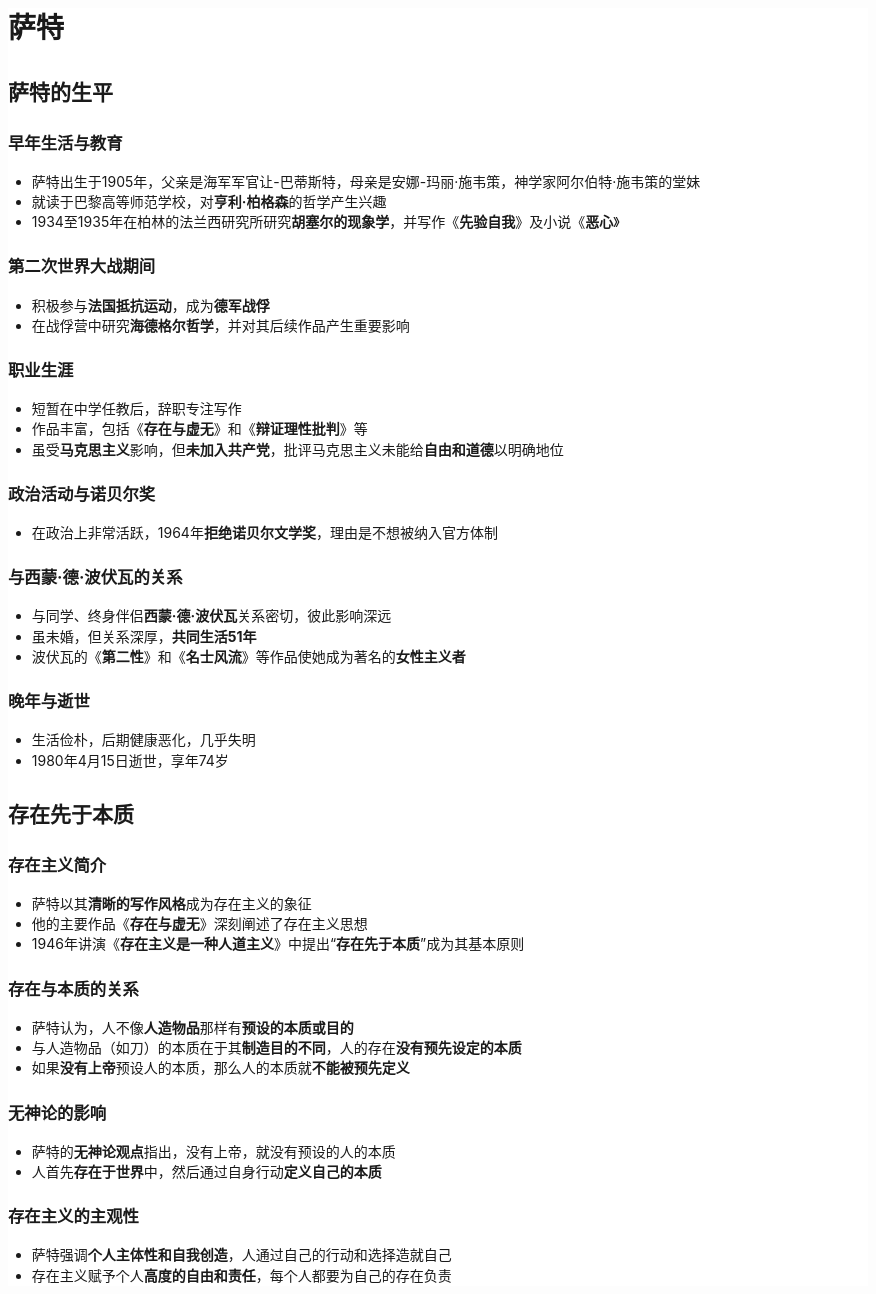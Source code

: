 # 萨特
## 萨特的生平
### 早年生活与教育
- 萨特出生于1905年，父亲是海军军官让-巴蒂斯特，母亲是安娜-玛丽·施韦策，神学家阿尔伯特·施韦策的堂妹
- 就读于巴黎高等师范学校，对**亨利·柏格森**的哲学产生兴趣
- 1934至1935年在柏林的法兰西研究所研究**胡塞尔的现象学**，并写作《**先验自我**》及小说《**恶心**》

### 第二次世界大战期间
- 积极参与**法国抵抗运动**，成为**德军战俘**
- 在战俘营中研究**海德格尔哲学**，并对其后续作品产生重要影响

### 职业生涯
- 短暂在中学任教后，辞职专注写作
- 作品丰富，包括《**存在与虚无**》和《**辩证理性批判**》等
- 虽受**马克思主义**影响，但**未加入共产党**，批评马克思主义未能给**自由和道德**以明确地位

### 政治活动与诺贝尔奖
- 在政治上非常活跃，1964年**拒绝诺贝尔文学奖**，理由是不想被纳入官方体制

### 与西蒙·德·波伏瓦的关系
- 与同学、终身伴侣**西蒙·德·波伏瓦**关系密切，彼此影响深远
- 虽未婚，但关系深厚，**共同生活51年**
- 波伏瓦的《**第二性**》和《**名士风流**》等作品使她成为著名的**女性主义者**

### 晚年与逝世
- 生活俭朴，后期健康恶化，几乎失明
- 1980年4月15日逝世，享年74岁

## 存在先于本质
### 存在主义简介
- 萨特以其**清晰的写作风格**成为存在主义的象征
- 他的主要作品《**存在与虚无**》深刻阐述了存在主义思想
- 1946年讲演《**存在主义是一种人道主义**》中提出“**存在先于本质**”成为其基本原则

### 存在与本质的关系
- 萨特认为，人不像**人造物品**那样有**预设的本质或目的**
- 与人造物品（如刀）的本质在于其**制造目的不同**，人的存在**没有预先设定的本质**
- 如果**没有上帝**预设人的本质，那么人的本质就**不能被预先定义**

### 无神论的影响
- 萨特的**无神论观点**指出，没有上帝，就没有预设的人的本质
- 人首先**存在于世界**中，然后通过自身行动**定义自己的本质**

### 存在主义的主观性
- 萨特强调**个人主体性和自我创造**，人通过自己的行动和选择造就自己
- 存在主义赋予个人**高度的自由和责任**，每个人都要为自己的存在负责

•••••

WHAT IS EXPECTED
Above are the records; repeat exactly the lines from the one holding "- 萨特出生于1905年，父" down to the one holding "- 萨特认为，人不像**人造物品**那样有**预设的本质或目的**", end lines included.

ANSWER BOX
- 萨特出生于1905年，父亲是海军军官让-巴蒂斯特，母亲是安娜-玛丽·施韦策，神学家阿尔伯特·施韦策的堂妹
- 就读于巴黎高等师范学校，对**亨利·柏格森**的哲学产生兴趣
- 1934至1935年在柏林的法兰西研究所研究**胡塞尔的现象学**，并写作《**先验自我**》及小说《**恶心**》

### 第二次世界大战期间
- 积极参与**法国抵抗运动**，成为**德军战俘**
- 在战俘营中研究**海德格尔哲学**，并对其后续作品产生重要影响

### 职业生涯
- 短暂在中学任教后，辞职专注写作
- 作品丰富，包括《**存在与虚无**》和《**辩证理性批判**》等
- 虽受**马克思主义**影响，但**未加入共产党**，批评马克思主义未能给**自由和道德**以明确地位

### 政治活动与诺贝尔奖
- 在政治上非常活跃，1964年**拒绝诺贝尔文学奖**，理由是不想被纳入官方体制

### 与西蒙·德·波伏瓦的关系
- 与同学、终身伴侣**西蒙·德·波伏瓦**关系密切，彼此影响深远
- 虽未婚，但关系深厚，**共同生活51年**
- 波伏瓦的《**第二性**》和《**名士风流**》等作品使她成为著名的**女性主义者**

### 晚年与逝世
- 生活俭朴，后期健康恶化，几乎失明
- 1980年4月15日逝世，享年74岁

## 存在先于本质
### 存在主义简介
- 萨特以其**清晰的写作风格**成为存在主义的象征
- 他的主要作品《**存在与虚无**》深刻阐述了存在主义思想
- 1946年讲演《**存在主义是一种人道主义**》中提出“**存在先于本质**”成为其基本原则

### 存在与本质的关系
- 萨特认为，人不像**人造物品**那样有**预设的本质或目的**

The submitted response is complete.